Esta tendencia ha sido fomentada a menudo, directa o indirectamente. La Iglesia indujo (e induce) una y otra vez al fingimiento porque, en la práctica, los clérigos solteros le eran (y le son) mucho más necesarios que los clérigos castos y porque prefería (y prefiere) a un sacerdote implicado en graves «delitos» sexuales que supiera (y sepa) ocultar sus relaciones a otro que no engañara a nadie, que «pecara abiertamente». Y, por descontado, ¡le gustan tanto los taimados, los meapilas! ¡odia tanto a los clérigos que —como ocurrió en el sínodo de Brandenburg, en 1435— reconocen sus actos! «Pues si, por debilidad de la carne, sus cocineras o sus doncellas quedan embarazadas de ellos o acaso de otros, no desmienten el pecado sino que se enorgullecen sobre manera de ser los padres de hijos nacidos de un ayuntamiento tan reprobable».
No lo desmienten (ante la gente): ¡ése es el escándalo para la Iglesia! Porque una cosa así enturbia su aura y, por consiguiente, su poder. En cambio, la vida sexual de los religiosos, cuando se mantiene en el ámbito interno, oculta a la vista de los laicos, no le avergüenza lo más mínimo en el fondo, le da absolutamente igual.
Esto queda confirmado por toda la historia del celibato. De nuevo es el «cristianísimo» doctor Gerson quien nos instruye: «el voto de castidad sólo se refiere a las faltas del matrimonio por las que uno se obliga a castidad. Por tanto, quien no se casa, no rompe el voto, aun cuando peque muy gravemente»[179].
Y no era sólo una doctrina; ante todo, es una práctica que se ha seguido hasta el día de hoy. La mayor parte del clero seguramente pensaba y piensa lo mismo que aquel abad incrédulo, el mitrado monsignore Galiani: «es un grave defecto no disfrutar de una vida tan corta y que no vuelve por segunda vez».
Y cuando cierto sacerdote —que luego se convirtió en párroco de los Católicos Viejos— manifestó su intención de abandonar la Iglesia católica romana a algunos colegas, el que tenía «más rango» le recomendó que se quedara, aduciendo lo siguiente: «Mira, si deseas a una mujer, por eso no tienes que tirarlo todo por la borda. La Iglesia necesita, justamente, a personas como tú y como yo, no a estériles. Nada de vegetales.
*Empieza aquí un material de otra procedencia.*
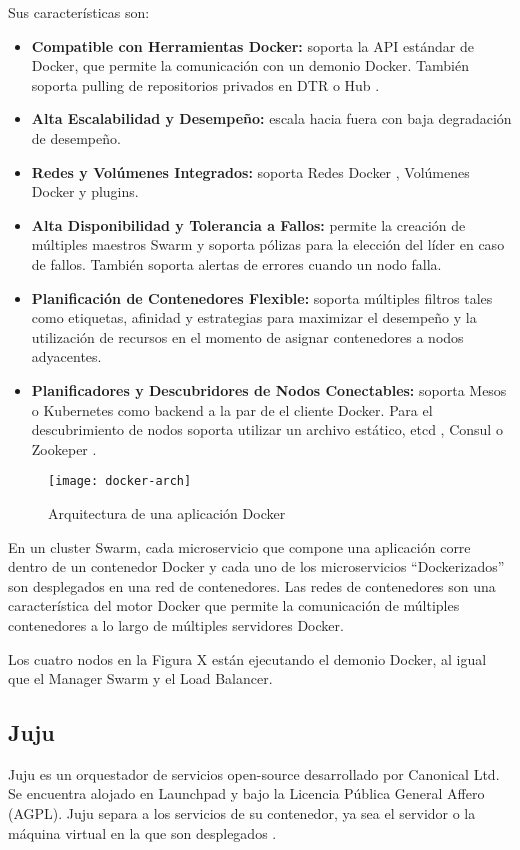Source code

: Sus características son:
\begin{itemize}
\item \textbf{Compatible con Herramientas Docker: } soporta la API estándar de Docker, que permite la comunicación con un demonio Docker. También soporta pulling de repositorios privados en DTR  \cite{Docker2016-is} o Hub \cite{Docker2016-ev}.
\item \textbf{Alta Escalabilidad y Desempeño: }escala hacia fuera con baja degradación de desempeño. 
\item \textbf{Redes y Volúmenes Integrados: }soporta Redes Docker \cite{Docker2016-dm}, Volúmenes Docker \cite{Docker2016-mi} y plugins.
\item \textbf{Alta Disponibilidad y Tolerancia a Fallos: }permite la creación de múltiples maestros Swarm y soporta pólizas para la elección del líder en caso de fallos. También soporta alertas de errores cuando un nodo falla.
\item \textbf{Planificación de Contenedores Flexible: }soporta múltiples filtros tales como etiquetas, afinidad y estrategias para maximizar el desempeño y la utilización de recursos en el momento de asignar contenedores a nodos adyacentes.
\item \textbf{Planificadores y Descubridores de Nodos Conectables: }soporta Mesos o Kubernetes como backend a la par de el cliente Docker. Para el descubrimiento de nodos soporta utilizar un archivo estático, etcd \cite{Coreos2016-ep}, Consul \cite{HashiCorp2016-ei} o Zookeper \cite{Apache2016-oo}.

\end{itemize}

\begin{figure}[H]
    \centering
    \texttt{[image: docker-arch]}
    \caption{ Arquitectura de una aplicación Docker \protect\cite{Docker2016-pk}}
    \label{fig:docker-arch}
\end{figure}
En un cluster Swarm, cada microservicio que compone una aplicación corre dentro de un contenedor Docker y cada uno de los microservicios “Dockerizados” son desplegados en una red de contenedores. Las redes de contenedores son una característica del motor Docker que permite la comunicación de múltiples contenedores a lo largo de múltiples servidores Docker. 

Los cuatro nodos en la Figura X están ejecutando el demonio Docker, al igual que el Manager Swarm y el Load Balancer.


\subsection{Juju}
Juju es un orquestador de servicios open-source desarrollado por Canonical Ltd. Se encuentra alojado en Launchpad y bajo la Licencia Pública General Affero (AGPL). Juju separa a los servicios de su contenedor, ya sea el servidor o la máquina virtual en la que son desplegados \cite{Canonical2016-qx}.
De modo que si la cosa aprieta mucho, te vas con una mujer; luego podrás arrepentirte y confesarte y hacerlo honradamente (…) Seguro que Dios lo entiende». Este consejo venía acompañado de la referencia a un colega que se llevaba a una muchacha de vacaciones lodos los años y decía: «ahora ya puedo aguantar otro año más».
«Más de una vez» asegura el excatólico Mynarek, «he escuchado a profesores de teología la cínica frase de que el celibato sólo consiste en no casarse; lo que se hace por otro lado es, por supuesto, pecado, pero la confesión se ha inventado precisamente para cancelarlo».
Lo último que presentan estos clérigos a las transitadas puertas del infierno son «argumentos contra el matrimonio»[180].
En todo caso, no fue la virginidad lo que se promovió por medio del celibato, sino un enorme menosprecio de la mujer.